Friday, June 01, 2007

NASA’s mission: No longer the "right stuff"

The administrator of the National Aeronautics and Space Administration (NASA), Michael Griffin, said on NPR’s Morning Edition that he was not sure that global warming was “a problem we must wrestle with.” This, of course, flies in the face of President Bush’s proposals yesterday about talks aimed at reducing pollution that cause global warming. Griffin went on to make a more remarkable statement:
To assume that it is a problem is to assume that the state of Earth's climate today is the optimal climate, the best climate that we could have or ever have had and that we need to take steps to make sure that it doesn't change. I guess I would ask which human beings -- where and when -- are to be accorded the privilege of deciding that this particular climate that we have right here today, right now is the best climate for all other human beings. I think that's a rather arrogant position for people to take.
This, of course, is from the administrator of an agency that had quietly deleted the phrase "to understand and protect our home planet" from its mission statement last year.
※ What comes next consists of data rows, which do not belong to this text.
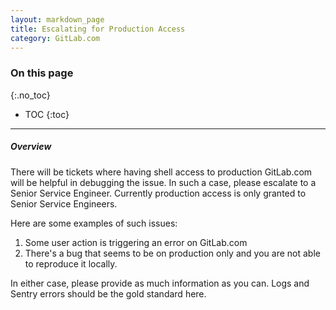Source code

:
 ```yaml
---
layout: markdown_page
title: Escalating for Production Access
category: GitLab.com
---
```


### On this page
{:.no_toc}

- TOC
{:toc}

----

##### Overview

There will be tickets where having shell access to production GitLab.com will be helpful in
debugging the issue. In such a case, please escalate to a Senior Service Engineer. Currently
production access is only granted to Senior Service Engineers.

Here are some examples of such issues:

1. Some user action is triggering an error on GitLab.com
1. There's a bug that seems to be on production only and you are not able to reproduce it locally.

In either case, please provide as much information as you can. Logs and Sentry errors should be
the gold standard here.
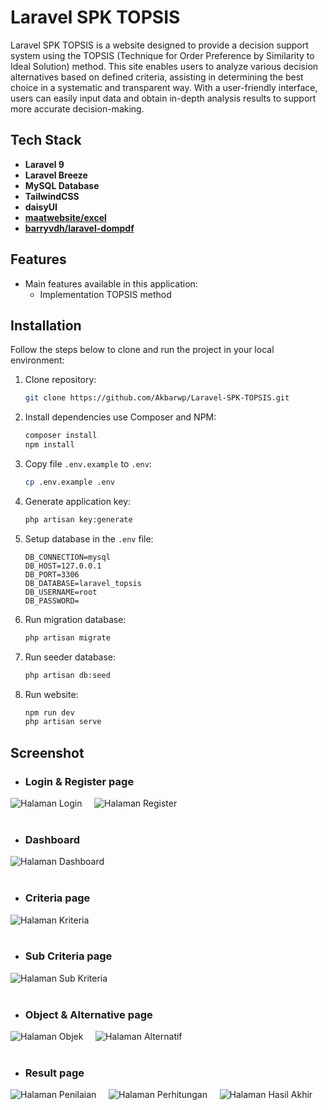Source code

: # Laravel SPK TOPSIS

Laravel SPK TOPSIS is a website designed to provide a decision support system using the TOPSIS (Technique for Order Preference by Similarity to Ideal Solution) method. This site enables users to analyze various decision alternatives based on defined criteria, assisting in determining the best choice in a systematic and transparent way. With a user-friendly interface, users can easily input data and obtain in-depth analysis results to support more accurate decision-making.

## Tech Stack

- **Laravel 9**
- **Laravel Breeze**
- **MySQL Database**
- **TailwindCSS**
- **daisyUI**
- **[maatwebsite/excel](https://laravel-excel.com/)**
- **[barryvdh/laravel-dompdf](https://github.com/barryvdh/laravel-dompdf)**

## Features

- Main features available in this application:
  - Implementation TOPSIS method

## Installation

Follow the steps below to clone and run the project in your local environment:

1. Clone repository:

    ```bash
    git clone https://github.com/Akbarwp/Laravel-SPK-TOPSIS.git
    ```

2. Install dependencies use Composer and NPM:

    ```bash
    composer install
    npm install
    ```

3. Copy file `.env.example` to `.env`:

    ```bash
    cp .env.example .env
    ```

4. Generate application key:

    ```bash
    php artisan key:generate
    ```

5. Setup database in the `.env` file:

    ```plaintext
    DB_CONNECTION=mysql
    DB_HOST=127.0.0.1
    DB_PORT=3306
    DB_DATABASE=laravel_topsis
    DB_USERNAME=root
    DB_PASSWORD=
    ```

6. Run migration database:

    ```bash
    php artisan migrate
    ```

7. Run seeder database:

    ```bash
    php artisan db:seed
    ```

8. Run website:

    ```bash
    npm run dev
    php artisan serve
    ```

## Screenshot

- ### **Login & Register page**

<img src="public/img/dokumentasi/login.jpg" alt="Halaman Login" width="" />
&nbsp;&nbsp;&nbsp;
<img src="public/img/dokumentasi/register.jpg" alt="Halaman Register" width="" />
<br><br>

- ### **Dashboard**

<img src="public/img/dokumentasi/dashboard.jpg" alt="Halaman Dashboard" width="" />
<br><br>

- ### **Criteria page**

<img src="public/img/dokumentasi/kriteria.jpg" alt="Halaman Kriteria" width="" />
<br><br>

- ### **Sub Criteria page**

<img src="public/img/dokumentasi/sub-kriteria.jpg" alt="Halaman Sub Kriteria" width="" />
<br><br>

- ### **Object & Alternative page**

<img src="public/img/dokumentasi/objek.jpg" alt="Halaman Objek" width="" />
&nbsp;&nbsp;&nbsp;
<img src="public/img/dokumentasi/alternatif.jpg" alt="Halaman Alternatif" width="" />
<br><br>

- ### **Result page**

<img src="public/img/dokumentasi/penilaian.jpg" alt="Halaman Penilaian" width="" />
&nbsp;&nbsp;&nbsp;
<img src="public/img/dokumentasi/perhitungan.jpg" alt="Halaman Perhitungan" width="" />
&nbsp;&nbsp;&nbsp;
<img src="public/img/dokumentasi/hasil-akhir.jpg" alt="Halaman Hasil Akhir" width="" />
<br><br>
This is from the Washington Post:
NASA Administrator Michael Griffin says that although global warming is changing Earth's climate, he's not convinced that is "a problem we must wrestle with."
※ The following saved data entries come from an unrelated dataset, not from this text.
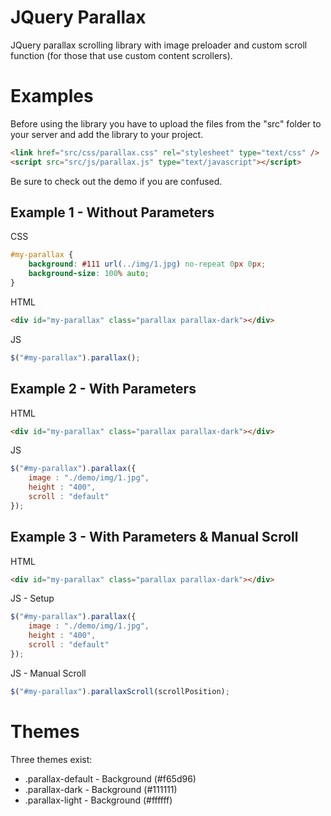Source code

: # JQuery Parallax

JQuery parallax scrolling library with image preloader and custom scroll function (for those that use custom content scrollers).

# Examples

Before using the library you have to upload the files from the "src" folder to your server and add the library to your project.

```html
<link href="src/css/parallax.css" rel="stylesheet" type="text/css" />
<script src="src/js/parallax.js" type="text/javascript"></script>
```

Be sure to check out the demo if you are confused.

## Example 1 - Without Parameters

CSS

```css
#my-parallax {
    background: #111 url(../img/1.jpg) no-repeat 0px 0px;
    background-size: 100% auto;
}
```

HTML

```html
<div id="my-parallax" class="parallax parallax-dark"></div>
```

JS

```js
$("#my-parallax").parallax();
```

## Example 2 - With Parameters

HTML

```html
<div id="my-parallax" class="parallax parallax-dark"></div>
```

JS

```js
$("#my-parallax").parallax({
    image : "./demo/img/1.jpg",
    height : "400",
    scroll : "default"
});
```

## Example 3 - With Parameters & Manual Scroll

HTML

```html
<div id="my-parallax" class="parallax parallax-dark"></div>
```

JS - Setup

```js
$("#my-parallax").parallax({
    image : "./demo/img/1.jpg",
    height : "400",
    scroll : "default"
});
```

JS - Manual Scroll

```js
$("#my-parallax").parallaxScroll(scrollPosition);
```

# Themes

Three themes exist:

* .parallax-default - Background (#f65d96)
* .parallax-dark - Background (#111111)
* .parallax-light - Background (#ffffff)
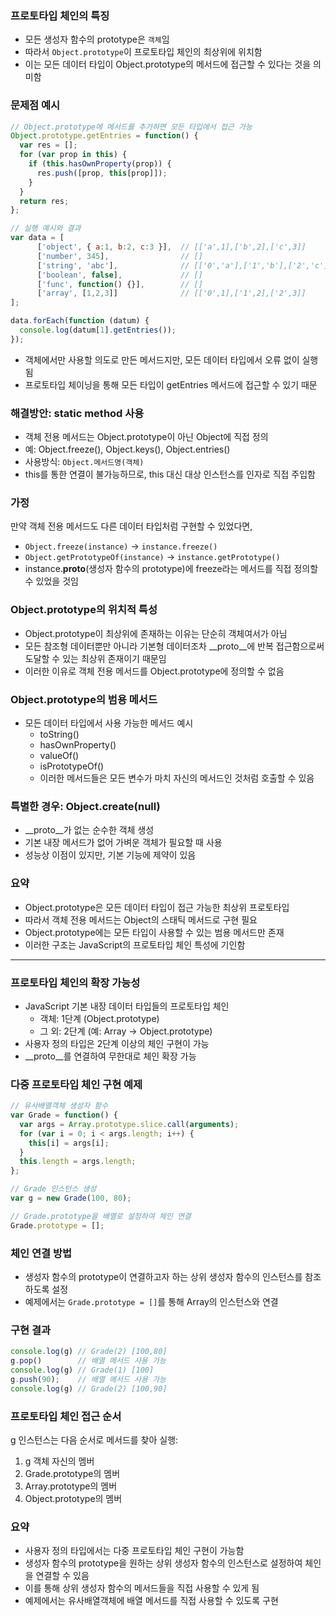 ### 프로토타입 체인의 특징

- 모든 생성자 함수의 prototype은 `객체`임
- 따라서 `Object.prototype`이 프로토타입 체인의 최상위에 위치함
- 이는 모든 데이터 타입이 Object.prototype의 메서드에 접근할 수 있다는 것을 의미함

### 문제점 예시

```jsx
// Object.prototype에 메서드를 추가하면 모든 타입에서 접근 가능
Object.prototype.getEntries = function() {
  var res = [];
  for (var prop in this) {
    if (this.hasOwnProperty(prop)) {
      res.push([prop, this[prop]]);
    }
  }
  return res;
};

// 실행 예시와 결과
var data = [
	  ['object', { a:1, b:2, c:3 }],  // [['a',1],['b',2],['c',3]]
	  ['number', 345],                // []
	  ['string', 'abc'],              // [['0','a'],['1','b'],['2','c']]
	  ['boolean', false],             // []
	  ['func', function() {}],        // []
	  ['array', [1,2,3]]              // [['0',1],['1',2],['2',3]]
];

data.forEach(function (datum) {
  console.log(datum[1].getEntries());
});
```

- 객체에서만 사용할 의도로 만든 메서드지만, 모든 데이터 타입에서 오류 없이 실행됨
- 프로토타입 체이닝을 통해 모든 타입이 getEntries 메서드에 접근할 수 있기 때문

### 해결방안: static method 사용

- 객체 전용 메서드는 Object.prototype이 아닌 Object에 직접 정의
- 예: Object.freeze(), Object.keys(), Object.entries()
- 사용방식: `Object.메서드명(객체)`
- this를 통한 연결이 불가능하므로, this 대신 대상 인스턴스를 인자로 직접 주입함

### 가정

만약 객체 전용 메서드도 다른 데이터 타입처럼 구현할 수 있었다면,

- `Object.freeze(instance)` → `instance.freeze()`
- `Object.getPrototypeOf(instance)` → `instance.getPrototype()`
- instance.__proto__(생성자 함수의 prototype)에 freeze라는 메서드를 직접 정의할 수 있었을 것임

### Object.prototype의 위치적 특성

- Object.prototype이 최상위에 존재하는 이유는 단순히 객체여서가 아님
- 모든 참조형 데이터뿐만 아니라 기본형 데이터조차 __proto__에 반복 접근함으로써 도달할 수 있는 최상위 존재이기 때문임
- 이러한 이유로 객체 전용 메서드를 Object.prototype에 정의할 수 없음

### Object.prototype의 범용 메서드

- 모든 데이터 타입에서 사용 가능한 메서드 예시
    - toString()
    - hasOwnProperty()
    - valueOf()
    - isPrototypeOf()
    - 이러한 메서드들은 모든 변수가 마치 자신의 메서드인 것처럼 호출할 수 있음

### 특별한 경우: Object.create(null)

- __proto__가 없는 순수한 객체 생성
- 기본 내장 메서드가 없어 가벼운 객체가 필요할 때 사용
- 성능상 이점이 있지만, 기본 기능에 제약이 있음

### 요약

- Object.prototype은 모든 데이터 타입이 접근 가능한 최상위 프로토타입
- 따라서 객체 전용 메서드는 Object의 스태틱 메서드로 구현 필요
- Object.prototype에는 모든 타입이 사용할 수 있는 범용 메서드만 존재
- 이러한 구조는 JavaScript의 프로토타입 체인 특성에 기인함

---

### 프로토타입 체인의 확장 가능성

- JavaScript 기본 내장 데이터 타입들의 프로토타입 체인
    - 객체: 1단계 (Object.prototype)
    - 그 외: 2단계 (예: Array → Object.prototype)
- 사용자 정의 타입은 2단계 이상의 체인 구현이 가능
- __proto__를 연결하여 무한대로 체인 확장 가능

### 다중 프로토타입 체인 구현 예제

```jsx
// 유사배열객체 생성자 함수
var Grade = function() {
  var args = Array.prototype.slice.call(arguments);
  for (var i = 0; i < args.length; i++) {
    this[i] = args[i];
  }
  this.length = args.length;
};

// Grade 인스턴스 생성
var g = new Grade(100, 80);

// Grade.prototype을 배열로 설정하여 체인 연결
Grade.prototype = [];
```

### 체인 연결 방법

- 생성자 함수의 prototype이 연결하고자 하는 상위 생성자 함수의 인스턴스를 참조하도록 설정
- 예제에서는 `Grade.prototype = []`를 통해 Array의 인스턴스와 연결

### 구현 결과

```jsx
console.log(g) // Grade(2) [100,80]
g.pop()        // 배열 메서드 사용 가능
console.log(g) // Grade(1) [100]
g.push(90);    // 배열 메서드 사용 가능
console.log(g) // Grade(2) [100,90]
```

### 프로토타입 체인 접근 순서

g 인스턴스는 다음 순서로 메서드를 찾아 실행:

1. g 객체 자신의 멤버
2. Grade.prototype의 멤버
3. Array.prototype의 멤버
4. Object.prototype의 멤버

### 요약

- 사용자 정의 타입에서는 다중 프로토타입 체인 구현이 가능함
- 생성자 함수의 prototype을 원하는 상위 생성자 함수의 인스턴스로 설정하여 체인을 연결할 수 있음
- 이를 통해 상위 생성자 함수의 메서드들을 직접 사용할 수 있게 됨
- 예제에서는 유사배열객체에 배열 메서드를 직접 사용할 수 있도록 구현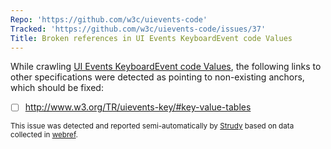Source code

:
 ```yaml
---
Repo: 'https://github.com/w3c/uievents-code'
Tracked: 'https://github.com/w3c/uievents-code/issues/37'
Title: Broken references in UI Events KeyboardEvent code Values
---
```


While crawling [UI Events KeyboardEvent code Values](https://w3c.github.io/uievents-code/), the following links to other specifications were detected as pointing to non-existing anchors, which should be fixed:
* [ ] http://www.w3.org/TR/uievents-key/#key-value-tables

<sub>This issue was detected and reported semi-automatically by [Strudy](https://github.com/w3c/strudy/) based on data collected in [webref](https://github.com/w3c/webref/).</sub>
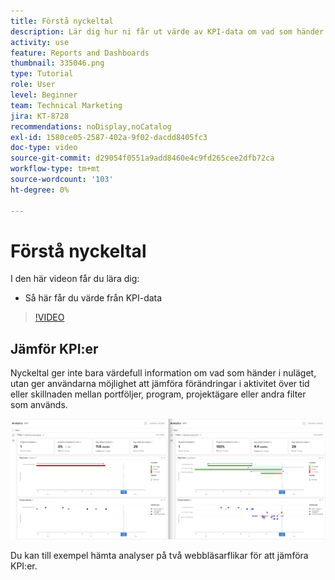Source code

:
 ```yaml
---
title: Förstå nyckeltal
description: Lär dig hur ni får ut värde av KPI-data om vad som händer i nuläget och om trender från det förflutna.
activity: use
feature: Reports and Dashboards
thumbnail: 335046.png
type: Tutorial
role: User
level: Beginner
team: Technical Marketing
jira: KT-8728
recommendations: noDisplay,noCatalog
exl-id: 1580ce05-2587-402a-9f02-dacdd8405fc3
doc-type: video
source-git-commit: d29054f0551a9add8460e4c9fd265cee2dfb72ca
workflow-type: tm+mt
source-wordcount: '103'
ht-degree: 0%

---
```


# Förstå nyckeltal

I den här videon får du lära dig:

* Så här får du värde från KPI-data

>[!VIDEO](https://video.tv.adobe.com/v/335046/?quality=12&learn=on)

## Jämför KPI:er

Nyckeltal ger inte bara värdefull information om vad som händer i nuläget, utan ger användarna möjlighet att jämföra förändringar i aktivitet över tid eller skillnaden mellan portföljer, program, projektägare eller andra filter som används.

![En bild med två webbläsarflikar sida vid sida](assets/section-2-0.png)

Du kan till exempel hämta analyser på två webbläsarflikar för att jämföra KPI:er.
The NASA chief -- whose agency has come under fire in Congress for cutting several programs designed to monitor climate change -- also says it's "rather arrogant" for people to take the position that today's climate is the optimal one.

"I guess I would ask which human beings, where and when, are to be accorded the privilege of deciding that this particular climate that we have right here today, right now, is the best climate for all other human beings," he said during a National Public Radio interview aired yesterday morning.

Griffin's comments come just months after the preeminent international organization on climate change issued a series of reports concluding that global warming will have serious consequences for life on Earth, and he quickly came under sharp attack from leading climate researchers and legislators.

In addition, President Bush yesterday called for the 15 nations that emit the most greenhouse gases to agree on a way to address global warming, days before he attends a summit of industrial powers where climate change will be a focus.

James Hansen, NASA's top official on climate change, said of Griffin's stance: "It was a shocking statement because of the level of ignorance it indicated with regard to the current situation. He seemed unaware that 170 nations agreed that climate change is a serious problem with enormous repercussions, and that many people will suffer if it is not addressed."

Hansen said Griffin's comments help explain why NASA's earth science budget has been severely cut.

In Congress, House Science and Technology Committee Chairman Bart Gordon (D-Tenn.) said, "Setting aside NASA Administrator Griffin's personal views on the significance of global warming, I remain concerned that NASA is not doing as much as needs to be done on climate-change data collection and research."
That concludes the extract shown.